• Exercise description: From the listing below, extract each entry exactly as written, minus the images.

• Supplied entries:
○ ○ ○ ○

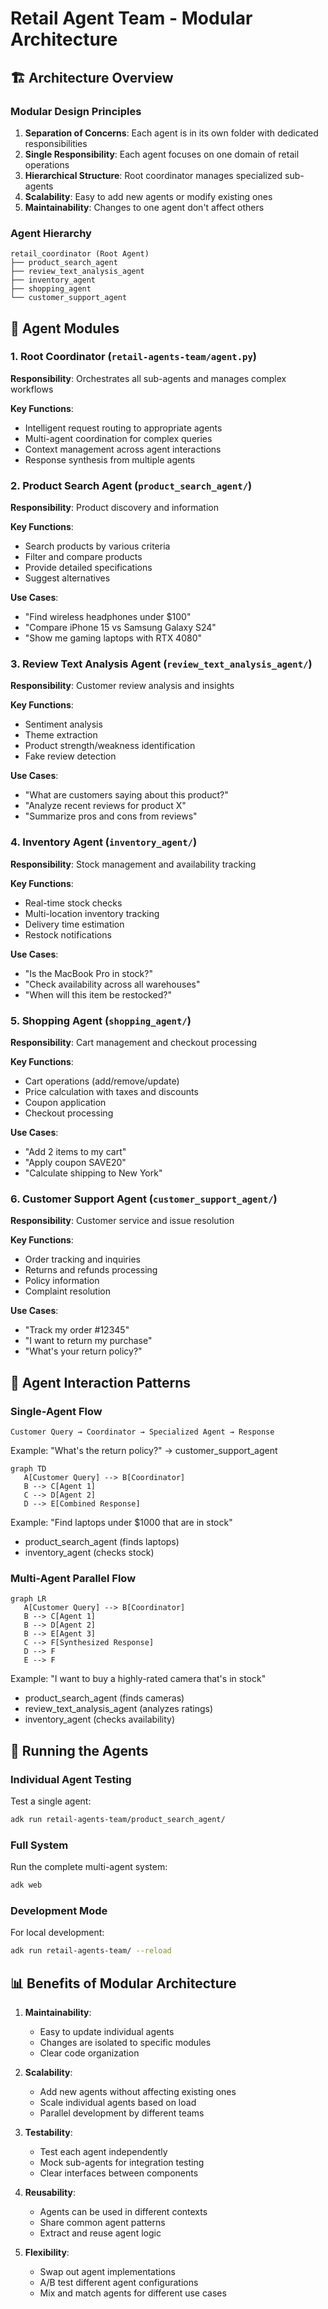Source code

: # Retail Agent Team - Modular Architecture

## 🏗️ Architecture Overview

### Modular Design Principles

1. **Separation of Concerns**: Each agent is in its own folder with dedicated responsibilities
2. **Single Responsibility**: Each agent focuses on one domain of retail operations
3. **Hierarchical Structure**: Root coordinator manages specialized sub-agents
4. **Scalability**: Easy to add new agents or modify existing ones
5. **Maintainability**: Changes to one agent don't affect others

### Agent Hierarchy

```
retail_coordinator (Root Agent)
├── product_search_agent
├── review_text_analysis_agent
├── inventory_agent
├── shopping_agent
└── customer_support_agent
```

## 🤖 Agent Modules

### 1. Root Coordinator (`retail-agents-team/agent.py`)

**Responsibility**: Orchestrates all sub-agents and manages complex workflows

**Key Functions**:
- Intelligent request routing to appropriate agents
- Multi-agent coordination for complex queries
- Context management across agent interactions
- Response synthesis from multiple agents

### 2. Product Search Agent (`product_search_agent/`)

**Responsibility**: Product discovery and information

**Key Functions**:
- Search products by various criteria
- Filter and compare products
- Provide detailed specifications
- Suggest alternatives

**Use Cases**:
- "Find wireless headphones under $100"
- "Compare iPhone 15 vs Samsung Galaxy S24"
- "Show me gaming laptops with RTX 4080"

### 3. Review Text Analysis Agent (`review_text_analysis_agent/`)

**Responsibility**: Customer review analysis and insights

**Key Functions**:
- Sentiment analysis
- Theme extraction
- Product strength/weakness identification
- Fake review detection

**Use Cases**:
- "What are customers saying about this product?"
- "Analyze recent reviews for product X"
- "Summarize pros and cons from reviews"

### 4. Inventory Agent (`inventory_agent/`)

**Responsibility**: Stock management and availability tracking

**Key Functions**:
- Real-time stock checks
- Multi-location inventory tracking
- Delivery time estimation
- Restock notifications

**Use Cases**:
- "Is the MacBook Pro in stock?"
- "Check availability across all warehouses"
- "When will this item be restocked?"

### 5. Shopping Agent (`shopping_agent/`)

**Responsibility**: Cart management and checkout processing

**Key Functions**:
- Cart operations (add/remove/update)
- Price calculation with taxes and discounts
- Coupon application
- Checkout processing

**Use Cases**:
- "Add 2 items to my cart"
- "Apply coupon SAVE20"
- "Calculate shipping to New York"

### 6. Customer Support Agent (`customer_support_agent/`)

**Responsibility**: Customer service and issue resolution

**Key Functions**:
- Order tracking and inquiries
- Returns and refunds processing
- Policy information
- Complaint resolution

**Use Cases**:
- "Track my order #12345"
- "I want to return my purchase"
- "What's your return policy?"

## 🔄 Agent Interaction Patterns

### Single-Agent Flow
```
Customer Query → Coordinator → Specialized Agent → Response
```

Example: "What's the return policy?" → customer_support_agent

```mermaid
graph TD
   A[Customer Query] --> B[Coordinator]
   B --> C[Agent 1]
   C --> D[Agent 2]
   D --> E[Combined Response]
```

Example: "Find laptops under $1000 that are in stock"
- product_search_agent (finds laptops)
- inventory_agent (checks stock)

### Multi-Agent Parallel Flow


```mermaid
graph LR
   A[Customer Query] --> B[Coordinator]
   B --> C[Agent 1]
   B --> D[Agent 2]
   B --> E[Agent 3]
   C --> F[Synthesized Response]
   D --> F
   E --> F
```

Example: "I want to buy a highly-rated camera that's in stock"
- product_search_agent (finds cameras)
- review_text_analysis_agent (analyzes ratings)
- inventory_agent (checks availability)

## 🚀 Running the Agents

### Individual Agent Testing

Test a single agent:
```bash
adk run retail-agents-team/product_search_agent/
```

### Full System

Run the complete multi-agent system:
```bash
adk web 
```

### Development Mode

For local development:
```bash
adk run retail-agents-team/ --reload
```

## 📊 Benefits of Modular Architecture

1. **Maintainability**: 
   - Easy to update individual agents
   - Changes are isolated to specific modules
   - Clear code organization

2. **Scalability**:
   - Add new agents without affecting existing ones
   - Scale individual agents based on load
   - Parallel development by different teams

3. **Testability**:
   - Test each agent independently
   - Mock sub-agents for integration testing
   - Clear interfaces between components

4. **Reusability**:
   - Agents can be used in different contexts
   - Share common agent patterns
   - Extract and reuse agent logic

5. **Flexibility**:
   - Swap out agent implementations
   - A/B test different agent configurations
   - Mix and match agents for different use cases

○ ○ ○ ○

• Solved problem:
Source code

: # Retail Agent Team - Modular Architecture

## 🏗️ Architecture Overview

### Modular Design Principles

1. **Separation of Concerns**: Each agent is in its own folder with dedicated responsibilities
2. **Single Responsibility**: Each agent focuses on one domain of retail operations
3. **Hierarchical Structure**: Root coordinator manages specialized sub-agents
4. **Scalability**: Easy to add new agents or modify existing ones
5. **Maintainability**: Changes to one agent don't affect others

### Agent Hierarchy

```
retail_coordinator (Root Agent)
├── product_search_agent
├── review_text_analysis_agent
├── inventory_agent
├── shopping_agent
└── customer_support_agent
```

## 🤖 Agent Modules

### 1. Root Coordinator (`retail-agents-team/agent.py`)

**Responsibility**: Orchestrates all sub-agents and manages complex workflows

**Key Functions**:
- Intelligent request routing to appropriate agents
- Multi-agent coordination for complex queries
- Context management across agent interactions
- Response synthesis from multiple agents

### 2. Product Search Agent (`product_search_agent/`)

**Responsibility**: Product discovery and information

**Key Functions**:
- Search products by various criteria
- Filter and compare products
- Provide detailed specifications
- Suggest alternatives

**Use Cases**:
- "Find wireless headphones under $100"
- "Compare iPhone 15 vs Samsung Galaxy S24"
- "Show me gaming laptops with RTX 4080"

### 3. Review Text Analysis Agent (`review_text_analysis_agent/`)

**Responsibility**: Customer review analysis and insights

**Key Functions**:
- Sentiment analysis
- Theme extraction
- Product strength/weakness identification
- Fake review detection

**Use Cases**:
- "What are customers saying about this product?"
- "Analyze recent reviews for product X"
- "Summarize pros and cons from reviews"

### 4. Inventory Agent (`inventory_agent/`)

**Responsibility**: Stock management and availability tracking

**Key Functions**:
- Real-time stock checks
- Multi-location inventory tracking
- Delivery time estimation
- Restock notifications

**Use Cases**:
- "Is the MacBook Pro in stock?"
- "Check availability across all warehouses"
- "When will this item be restocked?"

### 5. Shopping Agent (`shopping_agent/`)

**Responsibility**: Cart management and checkout processing

**Key Functions**:
- Cart operations (add/remove/update)
- Price calculation with taxes and discounts
- Coupon application
- Checkout processing

**Use Cases**:
- "Add 2 items to my cart"
- "Apply coupon SAVE20"
- "Calculate shipping to New York"

### 6. Customer Support Agent (`customer_support_agent/`)

**Responsibility**: Customer service and issue resolution

**Key Functions**:
- Order tracking and inquiries
- Returns and refunds processing
- Policy information
- Complaint resolution

**Use Cases**:
- "Track my order #12345"
- "I want to return my purchase"
- "What's your return policy?"

## 🔄 Agent Interaction Patterns

### Single-Agent Flow
```
Customer Query → Coordinator → Specialized Agent → Response
```

Example: "What's the return policy?" → customer_support_agent

```mermaid
graph TD
   A[Customer Query] --> B[Coordinator]
   B --> C[Agent 1]
   C --> D[Agent 2]
   D --> E[Combined Response]
```

Example: "Find laptops under $1000 that are in stock"
- product_search_agent (finds laptops)
- inventory_agent (checks stock)

### Multi-Agent Parallel Flow


```mermaid
graph LR
   A[Customer Query] --> B[Coordinator]
   B --> C[Agent 1]
   B --> D[Agent 2]
   B --> E[Agent 3]
   C --> F[Synthesized Response]
   D --> F
   E --> F
```

Example: "I want to buy a highly-rated camera that's in stock"
- product_search_agent (finds cameras)
- review_text_analysis_agent (analyzes ratings)
- inventory_agent (checks availability)

## 🚀 Running the Agents

### Individual Agent Testing

Test a single agent:
```bash
adk run retail-agents-team/product_search_agent/
```

### Full System

Run the complete multi-agent system:
```bash
adk web 
```

### Development Mode

For local development:
```bash
adk run retail-agents-team/ --reload
```

## 📊 Benefits of Modular Architecture

1. **Maintainability**: 
   - Easy to update individual agents
   - Changes are isolated to specific modules
   - Clear code organization

2. **Scalability**:
   - Add new agents without affecting existing ones
   - Scale individual agents based on load
   - Parallel development by different teams

3. **Testability**:
   - Test each agent independently
   - Mock sub-agents for integration testing
   - Clear interfaces between components

4. **Reusability**:
   - Agents can be used in different contexts
   - Share common agent patterns
   - Extract and reuse agent logic

5. **Flexibility**:
   - Swap out agent implementations
   - A/B test different agent configurations
   - Mix and match agents for different use cases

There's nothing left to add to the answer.